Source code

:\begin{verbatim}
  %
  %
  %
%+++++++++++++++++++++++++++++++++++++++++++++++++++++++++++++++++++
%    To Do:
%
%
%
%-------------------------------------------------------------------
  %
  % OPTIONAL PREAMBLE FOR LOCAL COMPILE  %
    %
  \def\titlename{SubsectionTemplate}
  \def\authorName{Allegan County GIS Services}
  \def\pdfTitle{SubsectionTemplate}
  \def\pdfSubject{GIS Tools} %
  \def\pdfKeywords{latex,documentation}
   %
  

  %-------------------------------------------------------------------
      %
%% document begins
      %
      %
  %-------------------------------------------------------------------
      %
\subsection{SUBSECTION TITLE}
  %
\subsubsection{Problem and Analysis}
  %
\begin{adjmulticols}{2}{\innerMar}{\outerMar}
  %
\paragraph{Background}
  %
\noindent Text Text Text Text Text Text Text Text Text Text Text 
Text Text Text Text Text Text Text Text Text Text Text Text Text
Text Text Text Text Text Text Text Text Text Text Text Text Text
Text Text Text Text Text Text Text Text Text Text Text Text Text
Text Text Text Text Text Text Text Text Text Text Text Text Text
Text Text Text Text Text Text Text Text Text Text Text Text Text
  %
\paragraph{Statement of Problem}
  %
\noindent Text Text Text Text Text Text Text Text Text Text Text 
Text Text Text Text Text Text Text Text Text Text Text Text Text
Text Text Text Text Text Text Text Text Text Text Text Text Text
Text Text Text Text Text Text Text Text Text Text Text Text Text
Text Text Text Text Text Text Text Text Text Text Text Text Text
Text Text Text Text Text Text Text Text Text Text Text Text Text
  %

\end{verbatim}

━━━━━━━━━━

## Exercise requirements:
Exactly as they stand above, write out all the entries again.

## Solution:
Source code

:\begin{verbatim}
  %
  %
  %
%+++++++++++++++++++++++++++++++++++++++++++++++++++++++++++++++++++
%    To Do:
%
%
%
%-------------------------------------------------------------------
  %
  % OPTIONAL PREAMBLE FOR LOCAL COMPILE  %
    %
  \def\titlename{SubsectionTemplate}
  \def\authorName{Allegan County GIS Services}
  \def\pdfTitle{SubsectionTemplate}
  \def\pdfSubject{GIS Tools} %
  \def\pdfKeywords{latex,documentation}
   %
  

  %-------------------------------------------------------------------
      %
%% document begins
      %
      %
  %-------------------------------------------------------------------
      %
\subsection{SUBSECTION TITLE}
  %
\subsubsection{Problem and Analysis}
  %
\begin{adjmulticols}{2}{\innerMar}{\outerMar}
  %
\paragraph{Background}
  %
\noindent Text Text Text Text Text Text Text Text Text Text Text 
Text Text Text Text Text Text Text Text Text Text Text Text Text
Text Text Text Text Text Text Text Text Text Text Text Text Text
Text Text Text Text Text Text Text Text Text Text Text Text Text
Text Text Text Text Text Text Text Text Text Text Text Text Text
Text Text Text Text Text Text Text Text Text Text Text Text Text
  %
\paragraph{Statement of Problem}
  %
\noindent Text Text Text Text Text Text Text Text Text Text Text 
Text Text Text Text Text Text Text Text Text Text Text Text Text
Text Text Text Text Text Text Text Text Text Text Text Text Text
Text Text Text Text Text Text Text Text Text Text Text Text Text
Text Text Text Text Text Text Text Text Text Text Text Text Text
Text Text Text Text Text Text Text Text Text Text Text Text Text
  %

\end{verbatim}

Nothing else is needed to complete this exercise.